Met ingang van 1 april 1997 treedt artikel 1, eerste lid, categorie 26, van het Besluit stortverbod afvalstoffen in werking.

Onze Minister van Volkshuisvesting, Ruimtelijke Ordening en Milieubeheer is belast met de uitvoering van dit besluit dat met de daarbij behorende nota van toelichting in het Staatsblad zal worden geplaatst.

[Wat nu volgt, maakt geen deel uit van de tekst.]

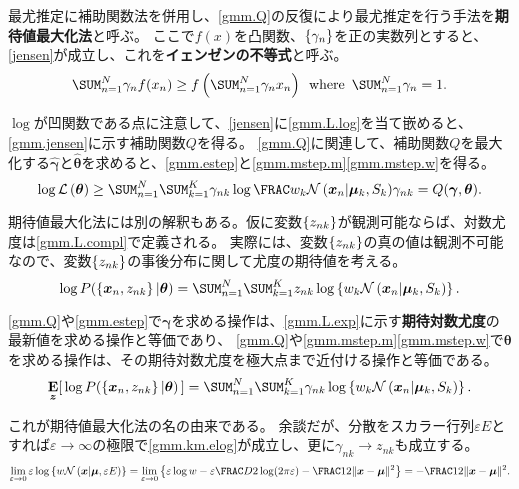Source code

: \documentclass[10pt,a4paper]{book}
\begin{document}
最尤推定に補助関数法を併用し、\eqref{gmm.Q}の反復により最尤推定を行う手法を\textbf{期待値最大化法}と呼ぶ。
ここで$f(x)$を凸関数、$\seq{\gamma_n}$を正の実数列とすると、\eqref{jensen}が成立し、これを\textbf{イェンゼンの不等式}と呼ぶ。
%
\begin{equation}
\label{eq:jensen}
\sum_{n=1}^N \gamma_n f(x_n) \geq f\left(\sum_{n=1}^N \gamma_n x_n\right) \where \sum_{n=1}^N \gamma_n=1.
\end{equation}

$\log$が凹関数である点に注意して、\eqref{jensen}に\eqref{gmm.L.log}を当て嵌めると、\eqref{gmm.jensen}に示す補助関数$Q$を得る。
\eqref{gmm.Q}に関連して、補助関数$Q$を最大化する$\hat{\bm{\gamma}}$と$\hat{\bm{\theta}}$を求めると、\eqref{gmm.estep}と\eqref{gmm.mstep.m}\eqref{gmm.mstep.w}を得る。
%
\begin{equation}
\label{eq:gmm.jensen}
\log \Lk{\bm{\theta}}
\geq \sum_{n=1}^N \sum_{k=1}^K \gamma_{nk} \log \frac{w_k \Nd{\bm{x}_n|\bm{\mu}_k,S_k}}{\gamma_{nk}} = Q(\bm{\gamma}, \bm{\theta}).
\end{equation}

期待値最大化法には別の解釈もある。仮に変数$\seq{z_{nk}}$が観測可能ならば、対数尤度は\eqref{gmm.L.compl}で定義される。
実際には、変数$\seq{z_{nk}}$の真の値は観測不可能なので、変数$\seq{z_{nk}}$の事後分布に関して尤度の期待値を考える。
%
\begin{equation}
\label{eq:gmm.L.compl}
\log P(\seq{\bm{x}_n,z_{nk}}|\bm{\theta}) = \sum_{n=1}^N \sum_{k=1}^K z_{nk} \log \seq{w_k \Nd{\bm{x}_n|\bm{\mu}_k,S_k}}.
\end{equation}

\eqref{gmm.Q}や\eqref{gmm.estep}で$\bm{\gamma}$を求める操作は、\eqref{gmm.L.exp}に示す\textbf{期待対数尤度}の最新値を求める操作と等価であり、
\eqref{gmm.Q}や\eqref{gmm.mstep.m}\eqref{gmm.mstep.w}で$\bm{\theta}$を求める操作は、その期待対数尤度を極大点まで近付ける操作と等価である。
%
\begin{equation}
\label{eq:gmm.L.exp}
\E[\bm{z}]{\log P(\seq{\bm{x}_n,z_{nk}}|\bm{\theta})} = \sum_{n=1}^N \sum_{k=1}^K \gamma_{nk} \log \seq{w_k \Nd{\bm{x}_n|\bm{\mu}_k,S_k}}.
\end{equation}

これが期待値最大化法の名の由来である。
余談だが、分散をスカラー行列$\varepsilon E$とすれば$\varepsilon\!\to\!\infty$の極限で\eqref{gmm.km.elog}が成立し、更に$\gamma_{nk}\!\to\!z_{nk}$も成立する。
%
\begin{equation}
\label{eq:gmm.km.elog}
\lim_{\varepsilon\to0} \varepsilon\log \seq{w \Nd{\bm{x}|\bm{\mu},\varepsilon E}} =
\lim_{\varepsilon\to0} \seq{\varepsilon\log w - \varepsilon\frac{D}{2} \log (2\pi\varepsilon) - \frac{1}{2} \|\bm{x}-\bm{\mu}\|^2} =
-\frac{1}{2} \|\bm{x}-\bm{\mu}\|^2.
\end{equation}
\end{document}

's-Gravenhage, 12 december 1996

Beatrix

De Minister van Volkshuisvesting, Ruimtelijke Ordening en Milieubeheer,

Margaretha de Boer

Uitgegeven de negentiende december 1996

De Minister van Justitie,

W. Sorgdrager

NOTA VAN TOELICHTING

Algemeen

In dit besluit is bepaald dat het stortverbod in werking zal treden voor de in artikel 1, eerste lid, categorieën 14, onder b, 19, 22 en 26, van het Besluit stortverbod afvalstoffen genoemde categorieën van afvalstoffen. Het betreft hier de navolgende categorieën:

– kunststofafval, afkomstig van toepassing van folies in tuinbouw (categorie 14, onder b),

– bouw- en sloopafval en residuen, afkomstig van het bewerken van bouw- en sloopafval (categorie 19),

– houtafval (categorie 22),

– veilingafval (categorie 26).

Het tijdstip van inwerkingtreding is vastgesteld op 1 januari 1997 voor alle categorieën van afvalstoffen, behalve voor veilingafval. Voor deze laatste categorie is dit tijdstip: 1 april 1997.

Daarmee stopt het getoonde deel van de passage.